What you return must be the lines of the data that hold the word "been".
Available data Start Marker
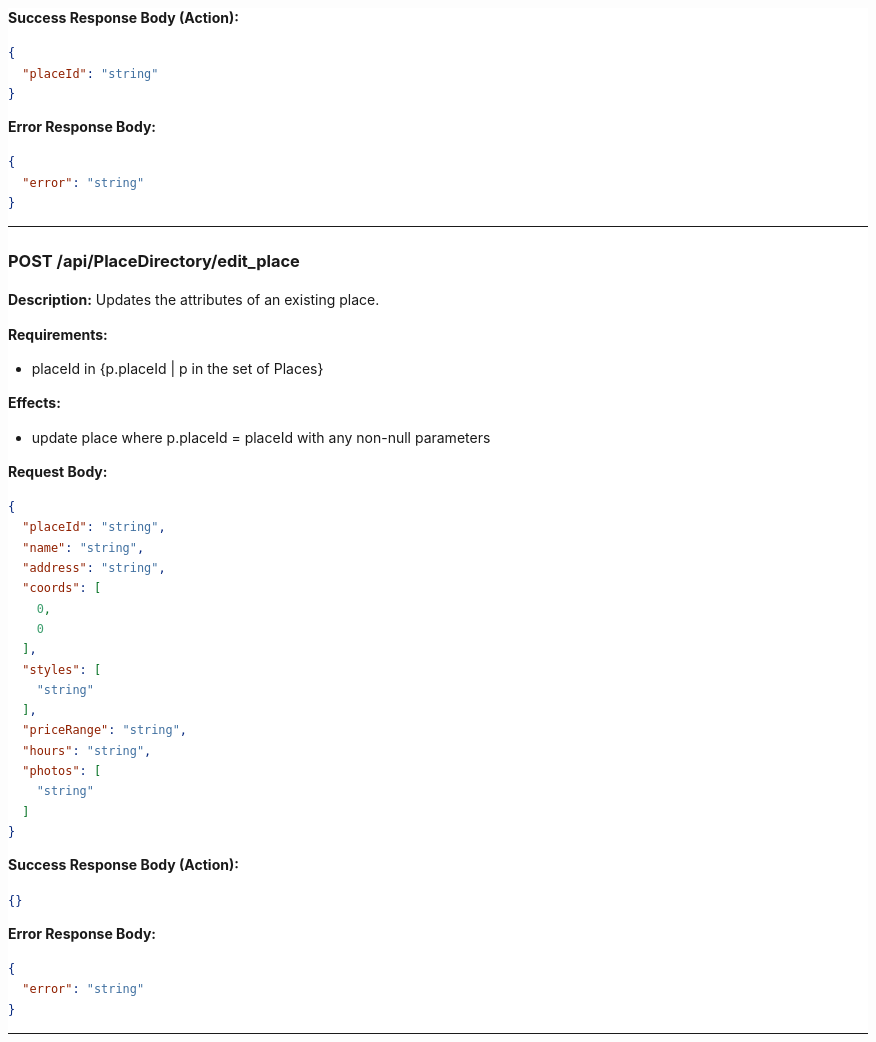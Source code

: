 **Success Response Body (Action):**
```json
{
  "placeId": "string"
}
```

**Error Response Body:**
```json
{
  "error": "string"
}
```

---

### POST /api/PlaceDirectory/edit_place

**Description:** Updates the attributes of an existing place.

**Requirements:**
- placeId in {p.placeId | p in the set of Places}

**Effects:**
- update place where p.placeId = placeId with any non-null parameters

**Request Body:**
```json
{
  "placeId": "string",
  "name": "string",
  "address": "string",
  "coords": [
    0,
    0
  ],
  "styles": [
    "string"
  ],
  "priceRange": "string",
  "hours": "string",
  "photos": [
    "string"
  ]
}
```

**Success Response Body (Action):**
```json
{}
```

**Error Response Body:**
```json
{
  "error": "string"
}
```

---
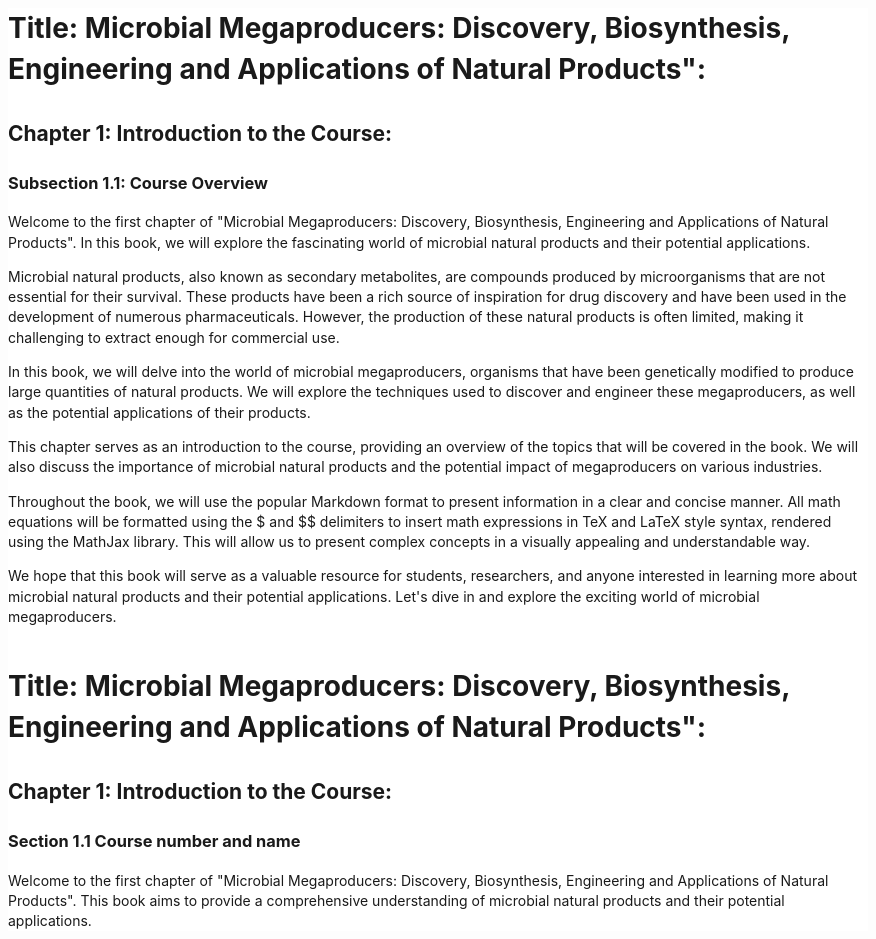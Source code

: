 


# Title: Microbial Megaproducers: Discovery, Biosynthesis, Engineering and Applications of Natural Products":

## Chapter 1: Introduction to the Course:

### Subsection 1.1: Course Overview

Welcome to the first chapter of "Microbial Megaproducers: Discovery, Biosynthesis, Engineering and Applications of Natural Products". In this book, we will explore the fascinating world of microbial natural products and their potential applications.

Microbial natural products, also known as secondary metabolites, are compounds produced by microorganisms that are not essential for their survival. These products have been a rich source of inspiration for drug discovery and have been used in the development of numerous pharmaceuticals. However, the production of these natural products is often limited, making it challenging to extract enough for commercial use.

In this book, we will delve into the world of microbial megaproducers, organisms that have been genetically modified to produce large quantities of natural products. We will explore the techniques used to discover and engineer these megaproducers, as well as the potential applications of their products.

This chapter serves as an introduction to the course, providing an overview of the topics that will be covered in the book. We will also discuss the importance of microbial natural products and the potential impact of megaproducers on various industries.

Throughout the book, we will use the popular Markdown format to present information in a clear and concise manner. All math equations will be formatted using the $ and $$ delimiters to insert math expressions in TeX and LaTeX style syntax, rendered using the MathJax library. This will allow us to present complex concepts in a visually appealing and understandable way.

We hope that this book will serve as a valuable resource for students, researchers, and anyone interested in learning more about microbial natural products and their potential applications. Let's dive in and explore the exciting world of microbial megaproducers.


# Title: Microbial Megaproducers: Discovery, Biosynthesis, Engineering and Applications of Natural Products":

## Chapter 1: Introduction to the Course:




### Section 1.1 Course number and name

Welcome to the first chapter of "Microbial Megaproducers: Discovery, Biosynthesis, Engineering and Applications of Natural Products". This book aims to provide a comprehensive understanding of microbial natural products and their potential applications.
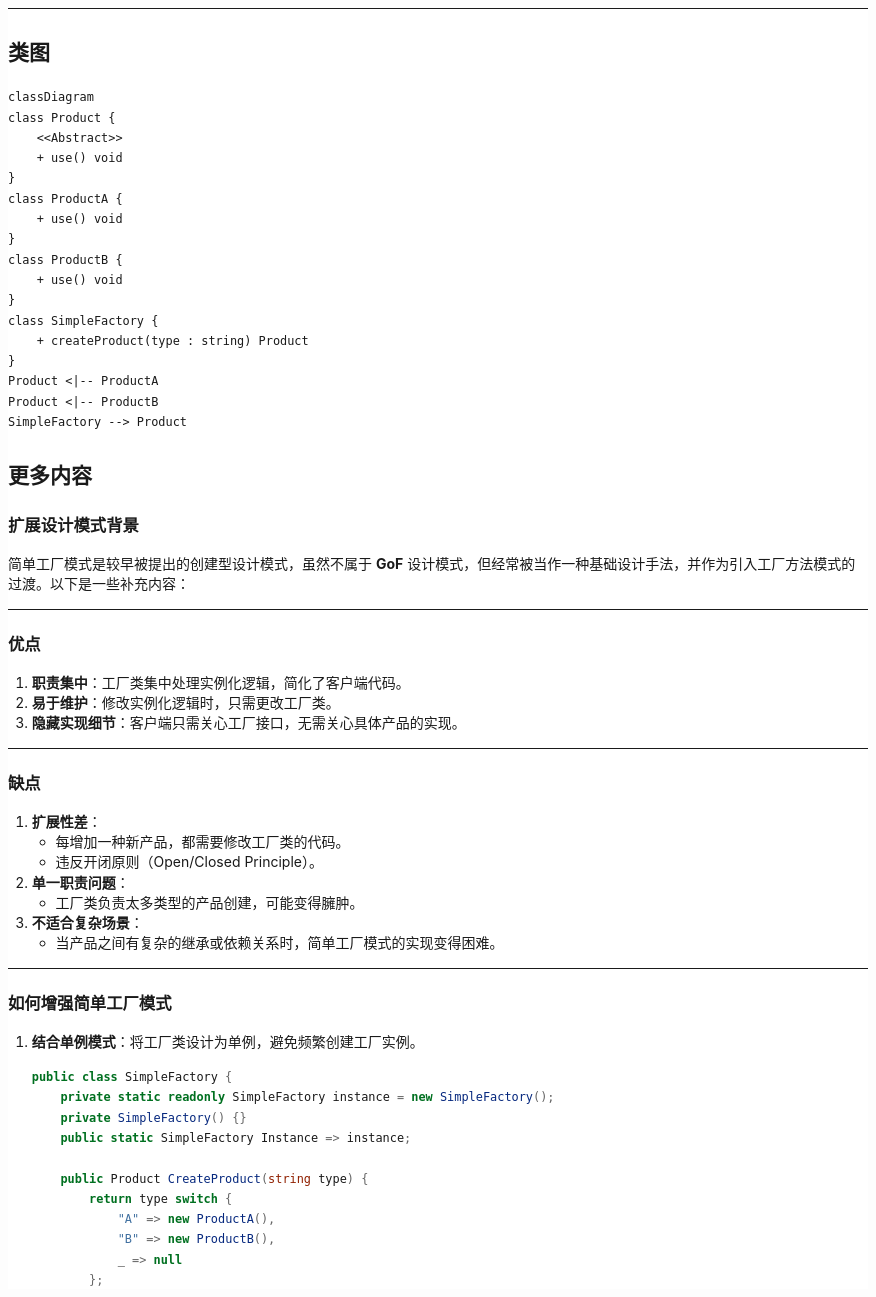
---

## 类图  
```mermaid
classDiagram
class Product {
    <<Abstract>>
    + use() void
}
class ProductA {
    + use() void
}
class ProductB {
    + use() void
}
class SimpleFactory {
    + createProduct(type : string) Product
}
Product <|-- ProductA
Product <|-- ProductB
SimpleFactory --> Product
```

## 更多内容

### **扩展设计模式背景**
简单工厂模式是较早被提出的创建型设计模式，虽然不属于 **GoF** 设计模式，但经常被当作一种基础设计手法，并作为引入工厂方法模式的过渡。以下是一些补充内容：

---

### **优点**
1. **职责集中**：工厂类集中处理实例化逻辑，简化了客户端代码。
2. **易于维护**：修改实例化逻辑时，只需更改工厂类。
3. **隐藏实现细节**：客户端只需关心工厂接口，无需关心具体产品的实现。

---

### **缺点**
1. **扩展性差**：
   - 每增加一种新产品，都需要修改工厂类的代码。
   - 违反开闭原则（Open/Closed Principle）。
2. **单一职责问题**：
   - 工厂类负责太多类型的产品创建，可能变得臃肿。
3. **不适合复杂场景**：
   - 当产品之间有复杂的继承或依赖关系时，简单工厂模式的实现变得困难。

---

### **如何增强简单工厂模式**
1. **结合单例模式**：将工厂类设计为单例，避免频繁创建工厂实例。
   ```csharp
   public class SimpleFactory {
       private static readonly SimpleFactory instance = new SimpleFactory();
       private SimpleFactory() {}
       public static SimpleFactory Instance => instance;

       public Product CreateProduct(string type) {
           return type switch {
               "A" => new ProductA(),
               "B" => new ProductB(),
               _ => null
           };
   ```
Available data End Marker
## Written response
Microbial natural products, also known as secondary metabolites, are compounds produced by microorganisms that are not essential for their survival. These products have been a rich source of inspiration for drug discovery and have been used in the development of numerous pharmaceuticals. However, the production of these natural products is often limited, making it challenging to extract enough for commercial use.
In this book, we will delve into the world of microbial megaproducers, organisms that have been genetically modified to produce large quantities of natural products. We will explore the techniques used to discover and engineer these megaproducers, as well as the potential applications of their products.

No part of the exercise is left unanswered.